The legislative districts of Pangasinan are the representations of the province of Pangasinan and the independent component city of Dagupan in the various national legislatures of the Philippines. The province and the city are currently represented in the lower house of the Congress of the Philippines through their first, second, third, fourth, fifth, and sixth congressional districts.

History  
Pangasinan was initially composed of one representative district, wherein it had four representatives, at large, to the Malolos Congress from 1898 to 1899. Two representatives were elected, while the other two were appointed. It was later divided into five legislative districts from 1907 to 1972.
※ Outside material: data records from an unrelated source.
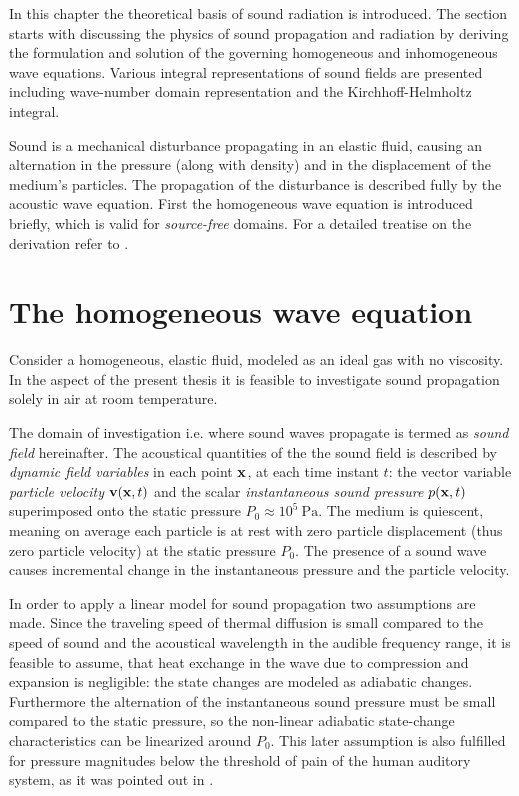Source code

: In this chapter the theoretical basis of sound radiation is introduced. The section starts with discussing the physics of sound propagation and radiation by deriving the formulation and solution of the governing homogeneous and inhomogeneous wave equations. Various integral representations of sound fields are presented including wave-number domain representation and the Kirchhoff-Helmholtz integral.
%

\vspace{3mm}
Sound is a mechanical disturbance propagating in an elastic fluid, causing an alternation in the pressure (along with density) and in the displacement of the medium's particles. The propagation of the disturbance is described fully by the acoustic wave equation. First the homogeneous wave equation is introduced briefly, which is valid for \emph{source-free} domains. For a detailed treatise on the derivation refer to \cite{Beranek1993, Morse1968, Williams1999, Blackstock2000}.

\section{The homogeneous wave equation}

Consider a homogeneous, elastic fluid, modeled as an ideal gas with no viscosity. In the aspect of the present thesis it is feasible to investigate sound propagation solely in air at room temperature.

%
The domain of investigation i.e. where sound waves propagate is termed as \emph{sound field} hereinafter.
The acoustical quantities of the the sound field is described by \emph{dynamic field variables} in each point $\mathbf{x}$, at each time instant $t$: the vector variable \emph{particle velocity} $\mathbf{v}(\mathbf{x},t)$ and the scalar \emph{instantaneous sound pressure} $p(\mathbf{x},t)$ superimposed onto the static pressure $P_0 \approx 10^5~\mathrm{Pa}$.
The medium is quiescent, meaning on average each particle is at rest with zero particle displacement (thus zero particle velocity) at the static pressure $P_0$. 
The presence of a sound wave causes incremental change in the instantaneous pressure and the particle velocity.
%

In order to apply a linear model for sound propagation two assumptions are made.
Since the traveling speed of thermal diffusion is small compared to the speed of sound and the acoustical wavelength in the audible frequency range, it is feasible to assume, that heat exchange in the wave due to compression and expansion is negligible: the state changes are modeled as adiabatic changes.
Furthermore the alternation of the instantaneous sound pressure must be small compared to the static pressure, so the non-linear adiabatic state-change characteristics can be linearized around $P_0$. This later assumption is also fulfilled for pressure magnitudes below the threshold of pain of the human auditory system, as it was pointed out in \cite{Gumerov2004, Ahrens2012}.
%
In the disruption caused by the Second World War, two delegates represented the province in the National Assembly of the Japanese-sponsored Second Philippine Republic: one was the provincial governor (an ex officio member), while the other was elected through a provincial assembly of KALIBAPI members during the Japanese occupation of the Philippines. Upon the restoration of the Philippine Commonwealth in 1945, the province retained its five pre-war representative districts.

It was part of the representation of Region I from 1978 to 1984, and from 1984 to 1986 it elected 6 assemblymen at-large.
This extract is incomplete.